■ Extracted material
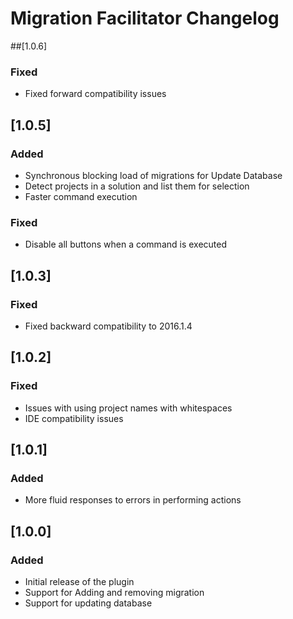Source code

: <!-- Keep a Changelog guide -> https://keepachangelog.com -->

# Migration Facilitator Changelog

##[1.0.6]
### Fixed
- Fixed forward compatibility issues

## [1.0.5]
### Added
- Synchronous blocking load of migrations for Update Database
- Detect projects in a solution and list them for selection
- Faster command execution

### Fixed
- Disable all buttons when a command is executed

## [1.0.3]
### Fixed

- Fixed backward compatibility to 2016.1.4

## [1.0.2]
### Fixed

- Issues with using project names with whitespaces
- IDE compatibility issues

## [1.0.1]
### Added

- More fluid responses to errors in performing actions

## [1.0.0]

### Added

- Initial release of the plugin
- Support for Adding and removing migration
- Support for updating database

■ Task goal
Starting at the first line of the records above, set down each line exactly through the one that holds "- Detect projects". Omit pictures.

■ Answer to this problem
Source code

: <!-- Keep a Changelog guide -> https://keepachangelog.com -->

# Migration Facilitator Changelog

##[1.0.6]
### Fixed
- Fixed forward compatibility issues

## [1.0.5]
### Added
- Synchronous blocking load of migrations for Update Database
- Detect projects in a solution and list them for selection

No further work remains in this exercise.